[[ DATA PROVIDED open ]]

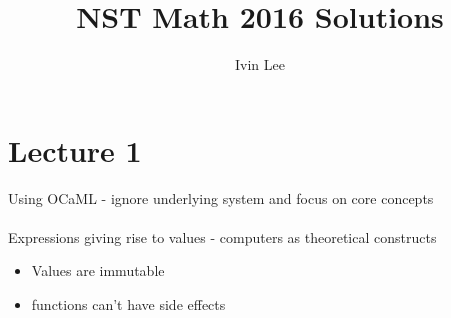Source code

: \documentclass[12pt,a4paper]{article} %
\author{Ivin Lee}
\title{NST Math 2016 Solutions}
\begin{document}
\section{Lecture 1}
Using OCaML - ignore underlying system and focus on core concepts
\\\\
Expressions giving rise to values - computers as theoretical constructs
\begin{itemize}
\item Values are immutable
\item functions can't have side effects
\end{itemize}
\end{document}
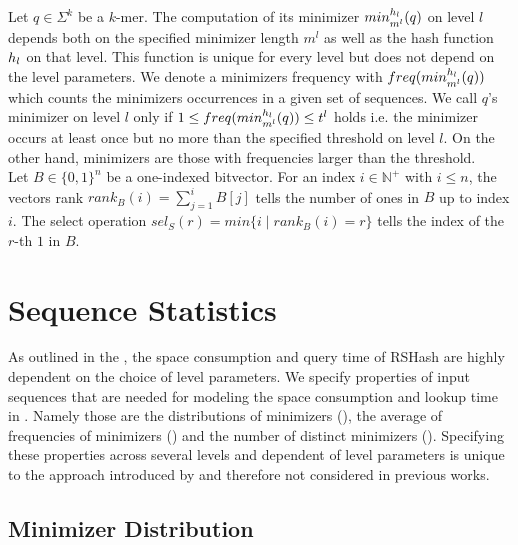 \documentclass[a4paper,titlepage,onecolumn,oneside,12pt,nenglish,titlepage=firstiscover]{scrbook}
\theoremstyle{plain} %
\theoremstyle{definition} %
\theoremstyle{remark} %
\theoremstyle{plain}
\newcommand{\NN}{\mathbb{N}} %
\newcommand{\minimizerLength}{m}
\newcommand{\threshold}{t}
\newcommand{\level}{l}
\newcommand{\kmer}{q}
\newcommand{\rank}{rank}
\newcommand{\select}{sel}
\begin{document}
Let $\kmer \in \Sigma^{k}$ be a $k$-mer. The computation of its minimizer $\minimizerOf{\kmer}{\level}$ on level $l$ depends both on the specified minimizer length $\minimizerLength^\level$ as well as the hash function $\hashfunction{\level}$ on that level. This function is unique for every level but does not depend on the level parameters. We denote a minimizers frequency with $\frequencyOf{\minimizerOf{\kmer}{\level}}$ which counts the minimizers occurrences in a given set of sequences. We call $\kmer$'s minimizer \infrequent on level $\level$ only if $1 \leq \frequencyOf{\minimizerOf{\kmer}{\level}} \leq \threshold^\level$ holds i.e. the minimizer occurs at least once but no more than the specified threshold on level $\level$. On the other hand, \frequent minimizers are those with frequencies larger than the threshold.\\
Let $B \in \{0,1\}^n$ be a one-indexed bitvector. For an index $i \in \NN^+$ with $i \leq n$, the vectors rank $\rank_B(i) = \sum_{j=1}^{i} B[j]$ tells the number of ones in $B$ up to index $i$. The select operation $\select_S(r) = min\{i \mid \rank_B(i) = r\}$ tells the index of the $r$-th $1$ in $B$.

\chapter{Sequence Statistics}\label{chap:sequenceStatistics}
As outlined in the , the space consumption and query time of RSHash are highly dependent on the choice of level parameters. We specify properties of input sequences that are needed for modeling the space consumption and lookup time in . Namely those are the distributions of minimizers (), the average of frequencies of minimizers () and the number of distinct \infrequent minimizers (). Specifying these properties across several levels and dependent of level parameters is unique to the approach introduced by \citet{schulte-mattler_rshash_2026} and therefore not considered in previous works.

\section{Minimizer Distribution} \label{sec:minimizerDistribution_severalLevels}
\newcommand{\distinctMinimizers}[1]{\mathcal{M}_{\levelParameters{#1-1}, \minimizerLength^{#1}}}
\newcommand{\distinctKmers}[1]{\mathcal{K}_{\levelParameters{#1-1}}}
\end{document}
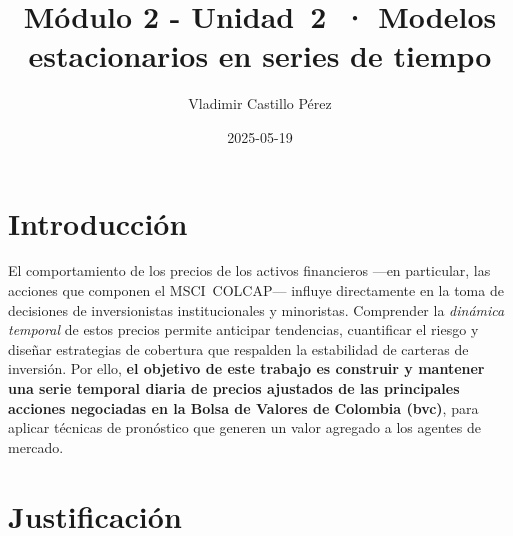 \documentclass[
  11pt,
]{book}
\title{Módulo 2 - Unidad~2~· Modelos estacionarios en series de tiempo}
\author{Vladimir Castillo Pérez}
\date{2025-05-19}
\begin{document}
\maketitle

{
\setcounter{tocdepth}{1}
\tableofcontents
}
\chapter{Introducción}\label{introducciuxf3n}

El comportamiento de los precios de los activos financieros ---en particular, las acciones que componen el MSCI~COLCAP--- influye directamente en la toma de decisiones de inversionistas institucionales y minoristas. Comprender la \emph{dinámica temporal} de estos precios permite anticipar tendencias, cuantificar el riesgo y diseñar estrategias de cobertura que respalden la estabilidad de carteras de inversión. Por ello, \textbf{el objetivo de este trabajo es construir y mantener una serie temporal diaria de precios ajustados de las principales acciones negociadas en la Bolsa de Valores de Colombia (bvc)}, para aplicar técnicas de pronóstico que generen un valor agregado a los agentes de mercado.

\chapter{Justificación}\label{justificaciuxf3n}
\end{document}

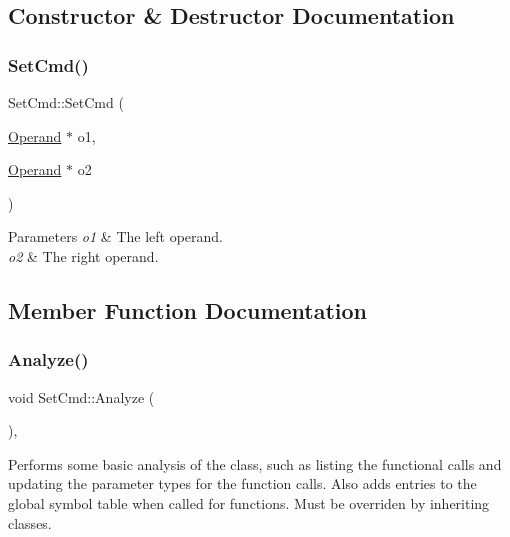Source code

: \subsection{Constructor \& Destructor Documentation}
\mbox{\label{class_set_cmd_ac83b6dcab00a2c796e088ac4c7013cd7}} 
\subsubsection{\texorpdfstring{Set\+Cmd()}{SetCmd()}}
{\footnotesize\ttfamily Set\+Cmd\+::\+Set\+Cmd (\begin{DoxyParamCaption}\item[{\hyperlink{class_operand}{Operand} $\ast$}]{o1,  }\item[{\hyperlink{class_operand}{Operand} $\ast$}]{o2 }\end{DoxyParamCaption})}


\begin{DoxyParams}{Parameters}
{\em o1} & The left operand. \\
\hline
{\em o2} & The right operand. \\
\hline
\end{DoxyParams}


\subsection{Member Function Documentation}
\mbox{\label{class_set_cmd_ad3d2a13f9dd92cddd09c3c280e601583}} 
\subsubsection{\texorpdfstring{Analyze()}{Analyze()}}
{\footnotesize\ttfamily void Set\+Cmd\+::\+Analyze (\begin{DoxyParamCaption}{ }\end{DoxyParamCaption})\hspace{0.3cm}{\ttfamily [inline]}, {\ttfamily [virtual]}}

Performs some basic analysis of the class, such as listing the functional calls and updating the parameter types for the function calls. Also adds entries to the global symbol table when called for functions. Must be overriden by inheriting classes. 

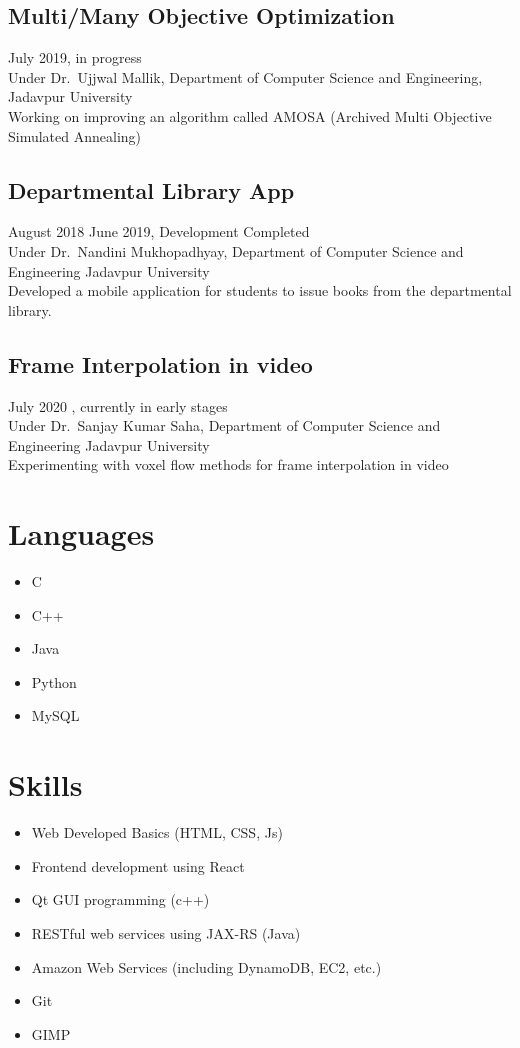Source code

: \documentclass{article}
\begin{document}
\subsection{Multi/Many Objective Optimization}
July 2019, in progress\\
Under Dr.\ Ujjwal Mallik, 
Department of Computer Science and Engineering, 
Jadavpur University\\

Working on improving an algorithm called AMOSA
(Archived Multi Objective Simulated Annealing)

\subsection{Departmental Library App}
August 2018 \- June 2019, Development Completed\\
Under Dr.\ Nandini Mukhopadhyay,
Department of Computer Science and Engineering
Jadavpur University\\

Developed a mobile application for students to issue books from
the departmental library.

\subsection{Frame Interpolation in video}
July 2020 , currently in early stages\\
Under Dr.\ Sanjay Kumar Saha,
Department of Computer Science and Engineering
Jadavpur University\\

Experimenting with voxel flow methods for frame interpolation in video


\section{Languages} 
\begin{itemize}
	\item C
	\item C++
	\item Java
	\item Python
	\item MySQL
\end{itemize}

\section{Skills} 
\begin{itemize}
	\item Web Developed Basics (HTML, CSS, Js)
	\item Frontend development using React
	\item Qt GUI programming (c++)
	\item RESTful web services using JAX-RS (Java)
	\item Amazon Web Services (including DynamoDB, EC2, etc.)
	\item Git
	\item GIMP
\end{itemize}
\end{document}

[[ DATA PROVIDED closed ]]

Copy all entries exactly; skip pictures.

=== YOUR SOLUTION ===
Source code

: \documentclass[12pt,a4paper]{article} %
\author{Ivin Lee}
\title{NST Math 2016 Solutions}
\begin{document}
\section{Lecture 1}
Using OCaML - ignore underlying system and focus on core concepts
\\\\
Expressions giving rise to values - computers as theoretical constructs
\begin{itemize}
\item Values are immutable
\item functions can't have side effects
\end{itemize}
\end{document}
 \documentclass[a4paper,titlepage,onecolumn,oneside,12pt,nenglish,titlepage=firstiscover]{scrbook}
\theoremstyle{plain} %
\theoremstyle{definition} %
\theoremstyle{remark} %
\theoremstyle{plain}
\newcommand{\NN}{\mathbb{N}} %
\newcommand{\minimizerLength}{m}
\newcommand{\threshold}{t}
\newcommand{\level}{l}
\newcommand{\kmer}{q}
\newcommand{\rank}{rank}
\newcommand{\select}{sel}
\begin{document}
Let $\kmer \in \Sigma^{k}$ be a $k$-mer. The computation of its minimizer $\minimizerOf{\kmer}{\level}$ on level $l$ depends both on the specified minimizer length $\minimizerLength^\level$ as well as the hash function $\hashfunction{\level}$ on that level. This function is unique for every level but does not depend on the level parameters. We denote a minimizers frequency with $\frequencyOf{\minimizerOf{\kmer}{\level}}$ which counts the minimizers occurrences in a given set of sequences. We call $\kmer$'s minimizer \infrequent on level $\level$ only if $1 \leq \frequencyOf{\minimizerOf{\kmer}{\level}} \leq \threshold^\level$ holds i.e. the minimizer occurs at least once but no more than the specified threshold on level $\level$. On the other hand, \frequent minimizers are those with frequencies larger than the threshold.\\
Let $B \in \{0,1\}^n$ be a one-indexed bitvector. For an index $i \in \NN^+$ with $i \leq n$, the vectors rank $\rank_B(i) = \sum_{j=1}^{i} B[j]$ tells the number of ones in $B$ up to index $i$. The select operation $\select_S(r) = min\{i \mid \rank_B(i) = r\}$ tells the index of the $r$-th $1$ in $B$.

\chapter{Sequence Statistics}\label{chap:sequenceStatistics}
As outlined in the , the space consumption and query time of RSHash are highly dependent on the choice of level parameters. We specify properties of input sequences that are needed for modeling the space consumption and lookup time in . Namely those are the distributions of minimizers (), the average of frequencies of minimizers () and the number of distinct \infrequent minimizers (). Specifying these properties across several levels and dependent of level parameters is unique to the approach introduced by \citet{schulte-mattler_rshash_2026} and therefore not considered in previous works.

\section{Minimizer Distribution} \label{sec:minimizerDistribution_severalLevels}
\newcommand{\distinctMinimizers}[1]{\mathcal{M}_{\levelParameters{#1-1}, \minimizerLength^{#1}}}
\newcommand{\distinctKmers}[1]{\mathcal{K}_{\levelParameters{#1-1}}}
\end{document}
 \documentclass[
  11pt,
]{book}
\title{Módulo 2 - Unidad~2~· Modelos estacionarios en series de tiempo}
\author{Vladimir Castillo Pérez}
\date{2025-05-19}
\begin{document}
\maketitle

{
\setcounter{tocdepth}{1}
\tableofcontents
}
\chapter{Introducción}\label{introducciuxf3n}

El comportamiento de los precios de los activos financieros ---en particular, las acciones que componen el MSCI~COLCAP--- influye directamente en la toma de decisiones de inversionistas institucionales y minoristas. Comprender la \emph{dinámica temporal} de estos precios permite anticipar tendencias, cuantificar el riesgo y diseñar estrategias de cobertura que respalden la estabilidad de carteras de inversión. Por ello, \textbf{el objetivo de este trabajo es construir y mantener una serie temporal diaria de precios ajustados de las principales acciones negociadas en la Bolsa de Valores de Colombia (bvc)}, para aplicar técnicas de pronóstico que generen un valor agregado a los agentes de mercado.

\chapter{Justificación}\label{justificaciuxf3n}
\end{document}

Source code

: \subsection{Constructor \& Destructor Documentation}
\mbox{\label{class_set_cmd_ac83b6dcab00a2c796e088ac4c7013cd7}} 
\subsubsection{\texorpdfstring{Set\+Cmd()}{SetCmd()}}
{\footnotesize\ttfamily Set\+Cmd\+::\+Set\+Cmd (\begin{DoxyParamCaption}\item[{\hyperlink{class_operand}{Operand} $\ast$}]{o1,  }\item[{\hyperlink{class_operand}{Operand} $\ast$}]{o2 }\end{DoxyParamCaption})}


\begin{DoxyParams}{Parameters}
{\em o1} & The left operand. \\
\hline
{\em o2} & The right operand. \\
\hline
\end{DoxyParams}


\subsection{Member Function Documentation}
\mbox{\label{class_set_cmd_ad3d2a13f9dd92cddd09c3c280e601583}} 
\subsubsection{\texorpdfstring{Analyze()}{Analyze()}}
{\footnotesize\ttfamily void Set\+Cmd\+::\+Analyze (\begin{DoxyParamCaption}{ }\end{DoxyParamCaption})\hspace{0.3cm}{\ttfamily [inline]}, {\ttfamily [virtual]}}

Performs some basic analysis of the class, such as listing the functional calls and updating the parameter types for the function calls. Also adds entries to the global symbol table when called for functions. Must be overriden by inheriting classes. 

Source code

: \documentclass{article}
\begin{document}
\subsection{Multi/Many Objective Optimization}
July 2019, in progress\\
Under Dr.\ Ujjwal Mallik, 
Department of Computer Science and Engineering, 
Jadavpur University\\

Working on improving an algorithm called AMOSA
(Archived Multi Objective Simulated Annealing)

\subsection{Departmental Library App}
August 2018 \- June 2019, Development Completed\\
Under Dr.\ Nandini Mukhopadhyay,
Department of Computer Science and Engineering
Jadavpur University\\

Developed a mobile application for students to issue books from
the departmental library.

\subsection{Frame Interpolation in video}
July 2020 , currently in early stages\\
Under Dr.\ Sanjay Kumar Saha,
Department of Computer Science and Engineering
Jadavpur University\\

Experimenting with voxel flow methods for frame interpolation in video


\section{Languages} 
\begin{itemize}
	\item C
	\item C++
	\item Java
	\item Python
	\item MySQL
\end{itemize}

\section{Skills} 
\begin{itemize}
	\item Web Developed Basics (HTML, CSS, Js)
	\item Frontend development using React
	\item Qt GUI programming (c++)
	\item RESTful web services using JAX-RS (Java)
	\item Amazon Web Services (including DynamoDB, EC2, etc.)
	\item Git
	\item GIMP
\end{itemize}
\end{document}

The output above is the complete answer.